Direct and indirect effects of climate on bird abundance along elevation gradients in the Northern Appalachian mountains

Abstract Aim The stratification of organisms along elevational gradients is widely reported, with montane communities characterized by species occurring in relatively small and isolated populations; these species are of considerable interest to ecologists and conservationists. This stratification is generally attributed to climatic zonation. Evidence that species are shifting upward in elevation has fuelled speculation that species are tracking their climatic niches in response to climate change. Uncertainty regarding the degree to which climate directly influences species abundance versus the degree to which climate has an indirect influence via vegetation represents a key impediment to understanding the ecology of montane species; here, we evaluate these direct and indirect effects. Location White Mountains, New Hampshire, USA. Methods We used N‐mixture models to correct for imperfect detection of species, principal component analysis to represent gradients in vegetation structure and composition and structural equation models to assign variation to the direct and indirect effects of climate upon birds.
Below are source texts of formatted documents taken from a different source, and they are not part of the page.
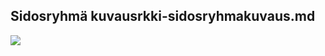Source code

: ## Sidosryhmä kuvausrkki-sidosryhmakuvaus.md





![](https://gitlab.labranet.jamk.fi/TTOS0100/vaatimusmaarittely-runko/raw/master/esimerkit/Sidosryhm%C3%A4kaavio.png?inline=false)

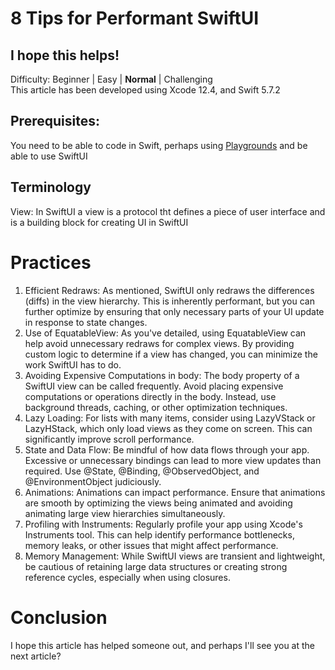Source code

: # 8 Tips for Performant SwiftUI
## I hope this helps!

Difficulty: Beginner | Easy | **Normal** | Challenging<br/>
This article has been developed using Xcode 12.4, and Swift 5.7.2

## Prerequisites:
You need to be able to code in Swift, perhaps using
[Playgrounds](https://medium.com/@stevenpcurtis.sc/coding-in-swift-playgrounds-1a5563efa089) and be able to use SwiftUI

## Terminology
View: In SwiftUI a view is a protocol tht defines a piece of user interface and is a building block for creating UI in SwiftUI

# Practices

1. Efficient Redraws:
As mentioned, SwiftUI only redraws the differences (diffs) in the view hierarchy. This is inherently performant, but you can further optimize by ensuring that only necessary parts of your UI update in response to state changes.
2. Use of EquatableView:
As you've detailed, using EquatableView can help avoid unnecessary redraws for complex views. By providing custom logic to determine if a view has changed, you can minimize the work SwiftUI has to do.
3. Avoiding Expensive Computations in body:
The body property of a SwiftUI view can be called frequently. Avoid placing expensive computations or operations directly in the body. Instead, use background threads, caching, or other optimization techniques.
4. Lazy Loading:
For lists with many items, consider using LazyVStack or LazyHStack, which only load views as they come on screen. This can significantly improve scroll performance.
5. State and Data Flow:
Be mindful of how data flows through your app. Excessive or unnecessary bindings can lead to more view updates than required. Use @State, @Binding, @ObservedObject, and @EnvironmentObject judiciously.
6. Animations:
Animations can impact performance. Ensure that animations are smooth by optimizing the views being animated and avoiding animating large view hierarchies simultaneously.
7. Profiling with Instruments:
Regularly profile your app using Xcode's Instruments tool. This can help identify performance bottlenecks, memory leaks, or other issues that might affect performance.
8. Memory Management:
While SwiftUI views are transient and lightweight, be cautious of retaining large data structures or creating strong reference cycles, especially when using closures.

# Conclusion

I hope this article has helped someone out, and perhaps I'll see you at the next article?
Results Analysis of 13 species revealed that climate exerts direct influences on bird abundance and indirect influences mediated by vegetation composition and structure. All species exhibited indirect effects of climate via forest habitat, with 77% exhibiting both direct and indirect effects and 53% exhibiting stronger indirect effects. Main conclusions We provide insight into the mechanistic pathways of how climate influences the distribution of species along elevational gradients, underscoring the complex vulnerability of species to climate change. Our results reveal that the majority of species experience both direct and indirect effects of climate, implying that forests play a key role in mediating climate effects. For species that are primarily influenced by climate directly, typical climate envelope models may continue to be informative, but for the majority of the species included in this study, we show that distribution models should also include measures of habitat.